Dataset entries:
┌────────
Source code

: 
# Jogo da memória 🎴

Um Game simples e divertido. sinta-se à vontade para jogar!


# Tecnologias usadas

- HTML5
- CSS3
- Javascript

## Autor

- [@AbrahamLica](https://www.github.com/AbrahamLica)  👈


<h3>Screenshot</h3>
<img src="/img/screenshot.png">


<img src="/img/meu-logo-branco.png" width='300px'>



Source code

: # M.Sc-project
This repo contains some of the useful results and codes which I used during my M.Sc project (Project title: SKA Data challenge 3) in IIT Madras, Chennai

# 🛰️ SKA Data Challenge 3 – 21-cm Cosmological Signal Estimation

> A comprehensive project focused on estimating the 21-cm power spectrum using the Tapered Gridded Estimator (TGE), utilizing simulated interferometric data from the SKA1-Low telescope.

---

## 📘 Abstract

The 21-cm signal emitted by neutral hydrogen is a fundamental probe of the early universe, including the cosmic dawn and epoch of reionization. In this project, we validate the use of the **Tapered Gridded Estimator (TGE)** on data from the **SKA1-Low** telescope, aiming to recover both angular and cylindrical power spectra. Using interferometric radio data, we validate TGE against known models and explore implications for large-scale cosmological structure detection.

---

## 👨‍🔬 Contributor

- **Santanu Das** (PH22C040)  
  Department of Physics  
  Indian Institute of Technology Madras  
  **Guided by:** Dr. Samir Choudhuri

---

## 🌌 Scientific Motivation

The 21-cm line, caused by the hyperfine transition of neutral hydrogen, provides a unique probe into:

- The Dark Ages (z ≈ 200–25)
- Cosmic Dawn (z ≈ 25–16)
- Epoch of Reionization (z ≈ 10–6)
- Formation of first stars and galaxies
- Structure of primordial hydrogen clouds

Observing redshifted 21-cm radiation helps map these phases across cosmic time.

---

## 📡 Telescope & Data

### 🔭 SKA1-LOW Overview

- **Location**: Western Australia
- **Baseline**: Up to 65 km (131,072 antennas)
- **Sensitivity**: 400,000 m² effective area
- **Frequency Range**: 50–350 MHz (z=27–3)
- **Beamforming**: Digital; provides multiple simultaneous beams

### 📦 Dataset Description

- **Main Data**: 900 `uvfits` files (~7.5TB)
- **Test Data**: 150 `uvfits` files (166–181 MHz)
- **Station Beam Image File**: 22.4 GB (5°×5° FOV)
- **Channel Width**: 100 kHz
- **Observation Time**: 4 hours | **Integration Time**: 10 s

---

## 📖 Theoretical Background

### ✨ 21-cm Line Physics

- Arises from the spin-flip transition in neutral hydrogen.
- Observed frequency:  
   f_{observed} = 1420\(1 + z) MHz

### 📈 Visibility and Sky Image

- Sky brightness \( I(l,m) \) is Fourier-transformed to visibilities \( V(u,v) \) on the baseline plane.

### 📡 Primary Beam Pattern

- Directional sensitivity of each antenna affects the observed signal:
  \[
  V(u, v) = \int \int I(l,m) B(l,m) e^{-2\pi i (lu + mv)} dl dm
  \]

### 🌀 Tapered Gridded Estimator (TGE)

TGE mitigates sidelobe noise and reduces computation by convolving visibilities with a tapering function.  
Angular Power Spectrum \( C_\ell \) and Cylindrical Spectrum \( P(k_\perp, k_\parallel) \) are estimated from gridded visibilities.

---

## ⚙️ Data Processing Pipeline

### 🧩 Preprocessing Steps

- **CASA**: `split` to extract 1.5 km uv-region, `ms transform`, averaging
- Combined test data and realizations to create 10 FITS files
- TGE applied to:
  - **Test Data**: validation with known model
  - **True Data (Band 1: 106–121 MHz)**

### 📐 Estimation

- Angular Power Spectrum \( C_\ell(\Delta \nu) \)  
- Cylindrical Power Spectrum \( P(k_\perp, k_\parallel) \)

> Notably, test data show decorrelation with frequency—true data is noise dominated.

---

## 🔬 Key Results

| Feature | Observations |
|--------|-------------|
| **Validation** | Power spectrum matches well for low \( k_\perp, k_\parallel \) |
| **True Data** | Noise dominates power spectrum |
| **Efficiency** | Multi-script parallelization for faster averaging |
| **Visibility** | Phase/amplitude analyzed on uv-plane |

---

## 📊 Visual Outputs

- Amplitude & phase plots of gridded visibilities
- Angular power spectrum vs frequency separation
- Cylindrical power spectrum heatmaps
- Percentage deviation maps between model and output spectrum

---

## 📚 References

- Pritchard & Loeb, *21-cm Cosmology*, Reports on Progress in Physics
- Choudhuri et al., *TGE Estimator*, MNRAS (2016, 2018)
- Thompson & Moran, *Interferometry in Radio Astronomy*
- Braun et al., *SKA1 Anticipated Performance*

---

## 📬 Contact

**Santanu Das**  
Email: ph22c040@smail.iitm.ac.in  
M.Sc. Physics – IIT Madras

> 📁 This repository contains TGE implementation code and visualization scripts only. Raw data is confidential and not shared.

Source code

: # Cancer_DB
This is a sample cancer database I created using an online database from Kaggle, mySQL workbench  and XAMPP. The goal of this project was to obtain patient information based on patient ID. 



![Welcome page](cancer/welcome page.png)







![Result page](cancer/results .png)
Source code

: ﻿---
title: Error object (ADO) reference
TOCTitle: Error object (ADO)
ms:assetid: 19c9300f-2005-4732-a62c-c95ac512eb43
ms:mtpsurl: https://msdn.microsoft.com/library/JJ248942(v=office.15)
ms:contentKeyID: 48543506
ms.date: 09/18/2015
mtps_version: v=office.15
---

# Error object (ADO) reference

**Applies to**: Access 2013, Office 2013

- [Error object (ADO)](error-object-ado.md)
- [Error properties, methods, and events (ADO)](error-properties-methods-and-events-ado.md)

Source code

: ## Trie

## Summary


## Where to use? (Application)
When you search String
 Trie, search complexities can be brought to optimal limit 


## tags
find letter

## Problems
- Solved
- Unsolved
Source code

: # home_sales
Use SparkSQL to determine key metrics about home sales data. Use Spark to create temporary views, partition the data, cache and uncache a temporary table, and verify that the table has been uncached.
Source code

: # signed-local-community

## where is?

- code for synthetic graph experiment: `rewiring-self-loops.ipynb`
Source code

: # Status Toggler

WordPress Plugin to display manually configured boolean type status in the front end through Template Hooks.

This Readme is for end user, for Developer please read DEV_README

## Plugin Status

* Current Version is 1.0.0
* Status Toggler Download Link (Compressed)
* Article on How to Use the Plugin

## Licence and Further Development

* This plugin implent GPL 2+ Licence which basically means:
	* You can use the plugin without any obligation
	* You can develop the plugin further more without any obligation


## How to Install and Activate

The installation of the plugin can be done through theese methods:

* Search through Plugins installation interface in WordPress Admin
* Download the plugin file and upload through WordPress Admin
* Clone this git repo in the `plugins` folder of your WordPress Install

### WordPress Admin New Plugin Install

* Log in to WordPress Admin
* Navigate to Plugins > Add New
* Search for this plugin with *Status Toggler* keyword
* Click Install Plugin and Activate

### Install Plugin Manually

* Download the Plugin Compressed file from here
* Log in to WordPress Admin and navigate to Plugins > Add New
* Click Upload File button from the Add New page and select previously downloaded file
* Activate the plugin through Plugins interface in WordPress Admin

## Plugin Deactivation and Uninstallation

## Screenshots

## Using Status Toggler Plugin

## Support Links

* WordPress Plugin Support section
└────────
> [Work order]: From the entries, copy every line in which the word "Estimation" occurs.

> [Exercise response]:
# 🛰️ SKA Data Challenge 3 – 21-cm Cosmological Signal Estimation
### 📐 Estimation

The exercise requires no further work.